↓↓↓

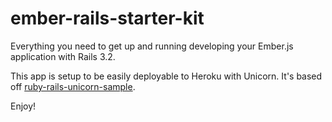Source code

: # ember-rails-starter-kit

Everything you need to get up and running developing your Ember.js application with Rails 3.2.

This app is setup to be easily deployable to Heroku with Unicorn. It's based off [ruby-rails-unicorn-sample](https://github.com/heroku/ruby-rails-unicorn-sample).

Enjoy!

↑↑↑

> _ABOUT THIS EXERCISE_: Beginning at the line that contains "This app is" and ending at the last line above, copy each line without any change.

> _TASK RESULT_:
This app is setup to be easily deployable to Heroku with Unicorn. It's based off [ruby-rails-unicorn-sample](https://github.com/heroku/ruby-rails-unicorn-sample).

Enjoy!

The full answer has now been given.